WORK INSTRUCTIONS
Your output should consist of every record, copied exactly.

Dataset entries
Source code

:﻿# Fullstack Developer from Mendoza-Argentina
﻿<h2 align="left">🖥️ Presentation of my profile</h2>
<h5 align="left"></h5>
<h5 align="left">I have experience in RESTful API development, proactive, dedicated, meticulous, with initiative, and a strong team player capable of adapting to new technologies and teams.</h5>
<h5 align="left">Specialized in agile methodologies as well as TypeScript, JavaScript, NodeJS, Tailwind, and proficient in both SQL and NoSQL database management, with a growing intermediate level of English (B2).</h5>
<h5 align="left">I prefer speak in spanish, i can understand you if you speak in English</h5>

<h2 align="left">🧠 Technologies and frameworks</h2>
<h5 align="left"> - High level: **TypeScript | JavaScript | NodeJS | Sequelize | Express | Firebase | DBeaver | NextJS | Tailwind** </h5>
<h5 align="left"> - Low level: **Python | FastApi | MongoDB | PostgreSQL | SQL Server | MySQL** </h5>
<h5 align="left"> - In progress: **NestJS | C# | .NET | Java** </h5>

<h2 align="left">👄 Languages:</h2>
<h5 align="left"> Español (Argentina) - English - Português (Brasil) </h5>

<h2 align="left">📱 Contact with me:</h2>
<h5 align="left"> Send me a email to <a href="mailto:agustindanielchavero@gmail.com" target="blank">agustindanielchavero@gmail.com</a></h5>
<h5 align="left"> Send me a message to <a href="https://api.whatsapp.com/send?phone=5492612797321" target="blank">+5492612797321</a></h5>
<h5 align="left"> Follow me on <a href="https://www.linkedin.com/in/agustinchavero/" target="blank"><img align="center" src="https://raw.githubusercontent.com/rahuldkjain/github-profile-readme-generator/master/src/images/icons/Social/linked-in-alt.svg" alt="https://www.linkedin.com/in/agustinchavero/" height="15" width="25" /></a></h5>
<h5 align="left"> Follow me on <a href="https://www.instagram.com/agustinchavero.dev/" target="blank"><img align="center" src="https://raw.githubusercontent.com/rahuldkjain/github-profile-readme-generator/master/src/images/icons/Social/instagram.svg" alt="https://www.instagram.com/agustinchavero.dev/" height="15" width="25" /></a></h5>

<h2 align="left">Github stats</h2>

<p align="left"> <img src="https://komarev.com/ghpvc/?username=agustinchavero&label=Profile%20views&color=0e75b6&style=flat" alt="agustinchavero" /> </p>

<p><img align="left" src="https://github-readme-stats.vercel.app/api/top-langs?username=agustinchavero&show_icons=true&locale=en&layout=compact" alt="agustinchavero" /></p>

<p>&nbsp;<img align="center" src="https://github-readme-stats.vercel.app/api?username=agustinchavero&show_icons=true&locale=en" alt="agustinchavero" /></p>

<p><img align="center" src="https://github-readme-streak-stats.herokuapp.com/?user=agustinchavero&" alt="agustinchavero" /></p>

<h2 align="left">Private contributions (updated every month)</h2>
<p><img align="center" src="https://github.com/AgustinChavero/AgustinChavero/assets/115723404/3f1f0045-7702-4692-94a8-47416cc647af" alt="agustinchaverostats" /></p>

REPLY
Source code

:﻿# Fullstack Developer from Mendoza-Argentina
﻿<h2 align="left">🖥️ Presentation of my profile</h2>
<h5 align="left"></h5>
<h5 align="left">I have experience in RESTful API development, proactive, dedicated, meticulous, with initiative, and a strong team player capable of adapting to new technologies and teams.</h5>
<h5 align="left">Specialized in agile methodologies as well as TypeScript, JavaScript, NodeJS, Tailwind, and proficient in both SQL and NoSQL database management, with a growing intermediate level of English (B2).</h5>
<h5 align="left">I prefer speak in spanish, i can understand you if you speak in English</h5>

<h2 align="left">🧠 Technologies and frameworks</h2>
<h5 align="left"> - High level: **TypeScript | JavaScript | NodeJS | Sequelize | Express | Firebase | DBeaver | NextJS | Tailwind** </h5>
<h5 align="left"> - Low level: **Python | FastApi | MongoDB | PostgreSQL | SQL Server | MySQL** </h5>
<h5 align="left"> - In progress: **NestJS | C# | .NET | Java** </h5>

<h2 align="left">👄 Languages:</h2>
<h5 align="left"> Español (Argentina) - English - Português (Brasil) </h5>

<h2 align="left">📱 Contact with me:</h2>
<h5 align="left"> Send me a email to <a href="mailto:agustindanielchavero@gmail.com" target="blank">agustindanielchavero@gmail.com</a></h5>
<h5 align="left"> Send me a message to <a href="https://api.whatsapp.com/send?phone=5492612797321" target="blank">+5492612797321</a></h5>
<h5 align="left"> Follow me on <a href="https://www.linkedin.com/in/agustinchavero/" target="blank"><img align="center" src="https://raw.githubusercontent.com/rahuldkjain/github-profile-readme-generator/master/src/images/icons/Social/linked-in-alt.svg" alt="https://www.linkedin.com/in/agustinchavero/" height="15" width="25" /></a></h5>
<h5 align="left"> Follow me on <a href="https://www.instagram.com/agustinchavero.dev/" target="blank"><img align="center" src="https://raw.githubusercontent.com/rahuldkjain/github-profile-readme-generator/master/src/images/icons/Social/instagram.svg" alt="https://www.instagram.com/agustinchavero.dev/" height="15" width="25" /></a></h5>

<h2 align="left">Github stats</h2>

<p align="left"> <img src="https://komarev.com/ghpvc/?username=agustinchavero&label=Profile%20views&color=0e75b6&style=flat" alt="agustinchavero" /> </p>

<p><img align="left" src="https://github-readme-stats.vercel.app/api/top-langs?username=agustinchavero&show_icons=true&locale=en&layout=compact" alt="agustinchavero" /></p>

<p>&nbsp;<img align="center" src="https://github-readme-stats.vercel.app/api?username=agustinchavero&show_icons=true&locale=en" alt="agustinchavero" /></p>

<p><img align="center" src="https://github-readme-streak-stats.herokuapp.com/?user=agustinchavero&" alt="agustinchavero" /></p>

<h2 align="left">Private contributions (updated every month)</h2>
<p><img align="center" src="https://github.com/AgustinChavero/AgustinChavero/assets/115723404/3f1f0045-7702-4692-94a8-47416cc647af" alt="agustinchaverostats" /></p>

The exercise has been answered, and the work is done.